Airlines don’t gamble with cabin textiles. The stakes are simply too high. And yet, to be honest, passengers still expect the cozy factor. That’s why the Fire Retardant Airline Blanket from STHome Textile caught my eye: it balances strict flame standards with real comfort. I spent a week talking to procurement folks and QA managers; surprisingly, many of them said the same thing—durability through repeated laundering is the make-or-break. This fire retardant blanket is built for that grind.
Core material: woven 100% modacrylic—an inherently flame-retardant fiber (not a topical finish that washes off). Styles include yarn-dyed and jacquard, with sizes like 90×180cm, 100×160cm, 110×150cm, 120×160cm, 120×180cm, or custom. GSM ranges from ≈150 to ≈550 depending on route and climate—Nordic red-eyes tend to pick heavier weights, an airline planner told me.
A proper airline fire retardant blanket lives and dies by test reports. Typical protocols include FAR 25.853 (aircraft interior flammability), ASTM D6413 (vertical flame), EN ISO 12952 (ignitability of bedding), and NFPA 701 for flame propagation. Many buyers also ask for OEKO-TEX Standard 100 for skin contact safety.

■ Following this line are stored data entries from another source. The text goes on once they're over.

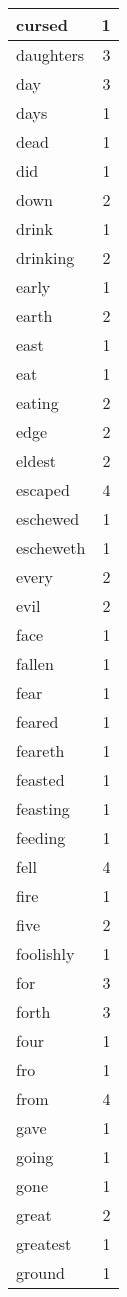 \begin{center}
\begin{longtable}{l|r}
cursed & 1\\ \hline 
daughters & 3\\ \hline 
day & 3\\ \hline 
days & 1\\ \hline 
dead & 1\\ \hline 
did & 1\\ \hline 
down & 2\\ \hline 
drink & 1\\ \hline 
drinking & 2\\ \hline 
early & 1\\ \hline 
earth & 2\\ \hline 
east & 1\\ \hline 
eat & 1\\ \hline 
eating & 2\\ \hline 
edge & 2\\ \hline 
eldest & 2\\ \hline 
escaped & 4\\ \hline 
eschewed & 1\\ \hline 
escheweth & 1\\ \hline 
every & 2\\ \hline 
evil & 2\\ \hline 
face & 1\\ \hline 
fallen & 1\\ \hline 
fear & 1\\ \hline 
feared & 1\\ \hline 
feareth & 1\\ \hline 
feasted & 1\\ \hline 
feasting & 1\\ \hline 
feeding & 1\\ \hline 
fell & 4\\ \hline 
fire & 1\\ \hline 
five & 2\\ \hline 
foolishly & 1\\ \hline 
for & 3\\ \hline 
forth & 3\\ \hline 
four & 1\\ \hline 
fro & 1\\ \hline 
from & 4\\ \hline 
gave & 1\\ \hline 
going & 1\\ \hline 
gone & 1\\ \hline 
great & 2\\ \hline 
greatest & 1\\ \hline 
ground & 1\\ \hline 

\end{longtable}
\end{center}
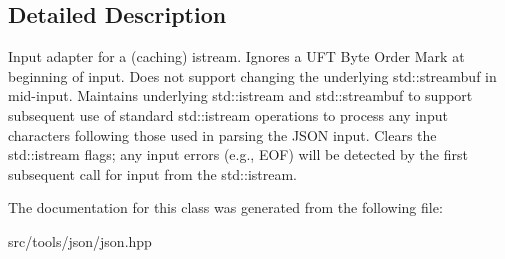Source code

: \subsection{Detailed Description}
Input adapter for a (caching) istream. Ignores a U\+FT Byte Order Mark at beginning of input. Does not support changing the underlying std\+::streambuf in mid-\/input. Maintains underlying std\+::istream and std\+::streambuf to support subsequent use of standard std\+::istream operations to process any input characters following those used in parsing the J\+S\+ON input. Clears the std\+::istream flags; any input errors (e.\+g., E\+OF) will be detected by the first subsequent call for input from the std\+::istream. 

The documentation for this class was generated from the following file\+:\begin{DoxyCompactItemize}
\item 
src/tools/json/json.\+hpp\end{DoxyCompactItemize}
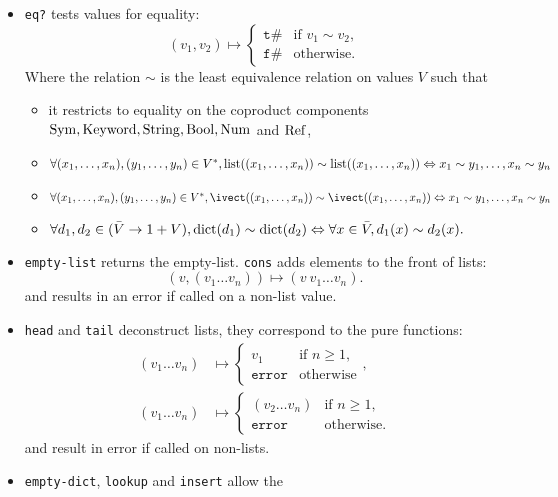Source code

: \begin{itemize}
\item \texttt{eq?} tests values for equality:
  \[
    (v_1, v_2) \mapsto
    \begin{cases}
      \mathtt{t}\# & \text{if } v_1 \sim v_2,\\
      \mathtt{f}\# & \text{otherwise.}
    \end{cases}
  \]
  Where the relation $\sim$ is the least equivalence relation on values $V$ such
  that
  \begin{itemize}
  \item
    it restricts to equality on the coproduct components $\mathrm{Sym}, \mathrm{Keyword}, \mathrm{String},
    \mathrm{Bool}, \mathrm{Num}$ and $\mathrm{Ref}$,
  \item
    $\forall (x_1, \ldots, x_n), (y_1, \ldots, y_n) \in V^*, \mathrm{list}((x_1, \ldots,
    x_n)) \sim \mathrm{list}((x_1, \ldots, x_n)) \Leftrightarrow x_1 \sim y_1, \ldots, x_n
    \sim y_n$
  \item
    $\forall (x_1, \ldots, x_n), (y_1, \ldots, y_n) \in V^*, \ivect((x_1, \ldots,
    x_n)) \sim \ivect((x_1, \ldots, x_n)) \Leftrightarrow x_1 \sim y_1, \ldots, x_n
    \sim y_n$
  \item
    $\forall d_1, d_2 \in (\bar V \to 1 + V), \mathrm{dict}(d_1) \sim \mathrm{dict}(d_2)
    \Leftrightarrow \forall x \in \bar V, d_1(x) \sim d_2(x).$
  \end{itemize}
\item
  \texttt{empty-list} returns the empty-list.
  \texttt{cons} adds elements to the front of lists:
  \[
    (v, (v_1 \ldots v_n)) \mapsto (v \ v_1 \ldots v_n).
  \]
  and results in an error if called on a non-list value.
\item
  \texttt{head} and \texttt{tail} deconstruct lists, they correspond to the pure
  functions:
  \begin{align*}
    (v_1 \ldots v_n) &\mapsto
    \begin{cases}
      v_1 & \text{if } n \geq 1,\\
      \mathtt{error} & \text{otherwise}
    \end{cases},\\
    (v_1 \ldots v_n) &\mapsto
    \begin{cases}
      (v_2 \ldots v_n) & \text{if } n \geq 1,\\
      \mathtt{error} & \text{otherwise.}
    \end{cases}
  \end{align*}
  and result in error if called on non-lists.
\item \texttt{empty-dict}, \texttt{lookup} and \texttt{insert} allow the

\end{itemize}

| Name | Fire Retardant Airline Blanket |
| Material | 100% modacrylic, inherent FR |
| Styles | Yarn-dyed, Jacquard |
| Sizes | 90×180, 100×160, 110×150, 120×160, 120×180 cm or custom |
| Weight | ≈150–550 GSM (route-specific) |
| Hemming | Overlock / Edgefold / Edge covering |
| MOQ | Yarn-dyed: 3,000 pcs; Jacquard: 10,000 pcs |
Primary use is obvious—airline cabins (economy to premium). But operators in rail and marine hospitality use the same fire retardant blanket for overnight routes. Customization covers dimensions, GSM, weave, colorways, jacquard logos, and packaging. I guess the quiet win is hemming selection; overlock edges tend to survive carts and snagging better, according to one cabin crew manager.
| Vendor | Certs/Tests | MOQ | Lead Time | Customization | Price Band |
|---|---|---|---|---|---|
| STHome Textile | FAR 25.853, ASTM D6413, EN ISO 12952, OEKO-TEX (on request) | 3k–10k | ≈25–35 days | High (weave, GSM, logo) | Mid |
| Competitor A | ASTM D6413 only | 5k+ | ≈30–45 days | Medium | Low–Mid |
| Competitor B | FAR 25.853, NFPA 701 | 10k+ | ≈40–60 days | High | High |
A Middle East carrier switched to a 350 GSM jacquard fire retardant blanket to reduce pilling complaints; after three months, returns fell by ~38%. A Nordic regional operator opted for 500 GSM for winter rotations—crew reported noticeably fewer passenger complaints about warmth. Not scientific, but telling.
If you need a cabin-ready fire retardant blanket that doesn’t feel like sandpaper, modacrylic woven with airline-grade testing is a safe bet. Just lock in your GSM, wash protocol, and hemming choice early; it saves headaches later.